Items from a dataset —

══════

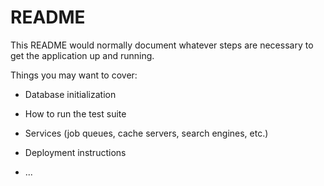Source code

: # README

This README would normally document whatever steps are necessary to get the
application up and running.

Things you may want to cover:


* Database initialization

* How to run the test suite

* Services (job queues, cache servers, search engines, etc.)

* Deployment instructions

* ...
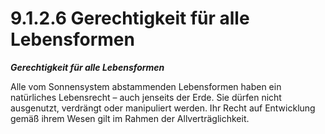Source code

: # 9.1.2.6 Gerechtigkeit für alle Lebensformen

_**Gerechtigkeit für alle Lebensformen**_

Alle vom Sonnensystem abstammenden Lebensformen haben ein natürliches Lebensrecht – auch jenseits der Erde. Sie dürfen nicht ausgenutzt, verdrängt oder manipuliert werden. Ihr Recht auf Entwicklung gemäß ihrem Wesen gilt im Rahmen der Allverträglichkeit.
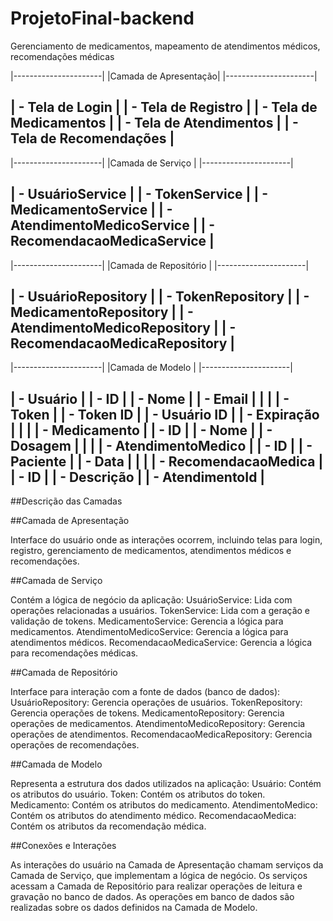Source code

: # ProjetoFinal-backend
Gerenciamento de medicamentos, mapeamento de atendimentos médicos, recomendações médicas

|----------------------|
|Camada de Apresentação|
|----------------------|

|  - Tela de Login                      |
|  - Tela de Registro                   |
|  - Tela de Medicamentos               |
|  - Tela de Atendimentos               |
|  - Tela de Recomendações              |
-----------------------------------------------------

|----------------------|
|Camada de Serviço     |
|----------------------|

|  - UsuárioService                     |
|  - TokenService                       |
|  - MedicamentoService                 |
|  - AtendimentoMedicoService           |
|  - RecomendacaoMedicaService          |
-----------------------------------------------------

|----------------------|
|Camada de Repositório |
|----------------------|

|  - UsuárioRepository                   |
|  - TokenRepository                     |
|  - MedicamentoRepository               |
|  - AtendimentoMedicoRepository         |
|  - RecomendacaoMedicaRepository        |
-----------------------------------------------------

|----------------------|
|Camada de Modelo      |
|----------------------|

|  - Usuário                             |
|     - ID                               |
|     - Nome                             |
|     - Email                            |
|                                        |
|  - Token                               |
|     - Token ID                         |
|     - Usuário ID                       |
|     - Expiração                        |
|                                        |
|  - Medicamento                         |
|     - ID                               |
|     - Nome                             |
|     - Dosagem                          |
|                                        |
|  - AtendimentoMedico                   |
|     - ID                               |
|     - Paciente                         |
|     - Data                             |
|                                        |
|  - RecomendacaoMedica                  |
|     - ID                               |
|     - Descrição                        |
|     - AtendimentoId                    |
-----------------------------------------------------

##Descrição das Camadas

##Camada de Apresentação

Interface do usuário onde as interações ocorrem, incluindo telas para login, registro, gerenciamento de medicamentos, atendimentos médicos e recomendações.

##Camada de Serviço

Contém a lógica de negócio da aplicação:
UsuárioService: Lida com operações relacionadas a usuários.
TokenService: Lida com a geração e validação de tokens.
MedicamentoService: Gerencia a lógica para medicamentos.
AtendimentoMedicoService: Gerencia a lógica para atendimentos médicos.
RecomendacaoMedicaService: Gerencia a lógica para recomendações médicas.

##Camada de Repositório

Interface para interação com a fonte de dados (banco de dados):
UsuárioRepository: Gerencia operações de usuários.
TokenRepository: Gerencia operações de tokens.
MedicamentoRepository: Gerencia operações de medicamentos.
AtendimentoMedicoRepository: Gerencia operações de atendimentos.
RecomendacaoMedicaRepository: Gerencia operações de recomendações.

##Camada de Modelo

Representa a estrutura dos dados utilizados na aplicação:
Usuário: Contém os atributos do usuário.
Token: Contém os atributos do token.
Medicamento: Contém os atributos do medicamento.
AtendimentoMedico: Contém os atributos do atendimento médico.
RecomendacaoMedica: Contém os atributos da recomendação médica.

##Conexões e Interações

As interações do usuário na Camada de Apresentação chamam serviços da Camada de Serviço, que implementam a lógica de negócio.
Os serviços acessam a Camada de Repositório para realizar operações de leitura e gravação no banco de dados.
As operações em banco de dados são realizadas sobre os dados definidos na Camada de Modelo.
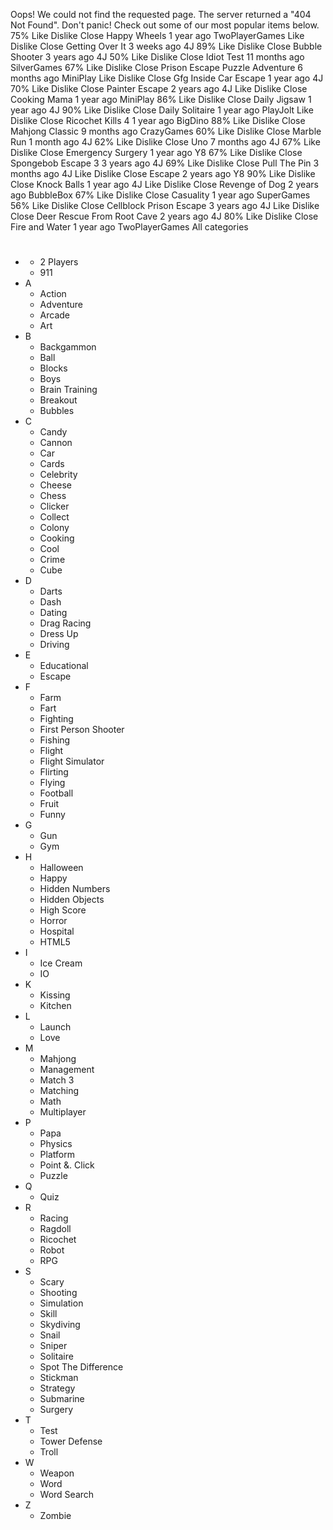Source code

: Oops! We could not find the requested page. The server returned a "404 Not Found". Don't panic! Check out some of our most popular items below. 75% Like Dislike Close Happy Wheels 1 year ago TwoPlayerGames Like Dislike Close Getting Over It 3 weeks ago 4J 89% Like Dislike Close Bubble Shooter 3 years ago 4J 50% Like Dislike Close Idiot Test 11 months ago SilverGames 67% Like Dislike Close Prison Escape Puzzle Adventure 6 months ago MiniPlay Like Dislike Close Gfg Inside Car Escape 1 year ago 4J 70% Like Dislike Close Painter Escape 2 years ago 4J Like Dislike Close Cooking Mama 1 year ago MiniPlay 86% Like Dislike Close Daily Jigsaw 1 year ago 4J 90% Like Dislike Close Daily Solitaire 1 year ago PlayJolt Like Dislike Close Ricochet Kills 4 1 year ago BigDino 88% Like Dislike Close Mahjong Classic 9 months ago CrazyGames 60% Like Dislike Close Marble Run 1 month ago 4J 62% Like Dislike Close Uno 7 months ago 4J 67% Like Dislike Close Emergency Surgery 1 year ago Y8 67% Like Dislike Close Spongebob Escape 3 3 years ago 4J 69% Like Dislike Close Pull The Pin 3 months ago 4J Like Dislike Close Escape 2 years ago Y8 90% Like Dislike Close Knock Balls 1 year ago 4J Like Dislike Close Revenge of Dog 2 years ago BubbleBox 67% Like Dislike Close Casuality 1 year ago SuperGames 56% Like Dislike Close Cellblock Prison Escape 3 years ago 4J Like Dislike Close Deer Rescue From Root Cave 2 years ago 4J 80% Like Dislike Close Fire and Water 1 year ago TwoPlayerGames All categories

*   #
    *   2 Players
    *   911
*   A
    *   Action
    *   Adventure
    *   Arcade
    *   Art
*   B
    *   Backgammon
    *   Ball
    *   Blocks
    *   Boys
    *   Brain Training
    *   Breakout
    *   Bubbles
*   C
    *   Candy
    *   Cannon
    *   Car
    *   Cards
    *   Celebrity
    *   Cheese
    *   Chess
    *   Clicker
    *   Collect
    *   Colony
    *   Cooking
    *   Cool
    *   Crime
    *   Cube
*   D
    *   Darts
    *   Dash
    *   Dating
    *   Drag Racing
    *   Dress Up
    *   Driving
*   E
    *   Educational
    *   Escape
*   F
    *   Farm
    *   Fart
    *   Fighting
    *   First Person Shooter
    *   Fishing
    *   Flight
    *   Flight Simulator
    *   Flirting
    *   Flying
    *   Football
    *   Fruit
    *   Funny
*   G
    *   Gun
    *   Gym
*   H
    *   Halloween
    *   Happy
    *   Hidden Numbers
    *   Hidden Objects
    *   High Score
    *   Horror
    *   Hospital
    *   HTML5
*   I
    *   Ice Cream
    *   IO
*   K
    *   Kissing
    *   Kitchen
*   L
    *   Launch
    *   Love
*   M
    *   Mahjong
    *   Management
    *   Match 3
    *   Matching
    *   Math
    *   Multiplayer
*   P
    *   Papa
    *   Physics
    *   Platform
    *   Point &. Click
    *   Puzzle
*   Q
    *   Quiz
*   R
    *   Racing
    *   Ragdoll
    *   Ricochet
    *   Robot
    *   RPG
*   S
    *   Scary
    *   Shooting
    *   Simulation
    *   Skill
    *   Skydiving
    *   Snail
    *   Sniper
    *   Solitaire
    *   Spot The Difference
    *   Stickman
    *   Strategy
    *   Submarine
    *   Surgery
*   T
    *   Test
    *   Tower Defense
    *   Troll
*   W
    *   Weapon
    *   Word
    *   Word Search
*   Z
    *   Zombie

══════

What the task asks — Every line holding the string "README" should be copied here, so please find those lines in the data.

Written answer —
: # README
This README would normally document whatever steps are necessary to get the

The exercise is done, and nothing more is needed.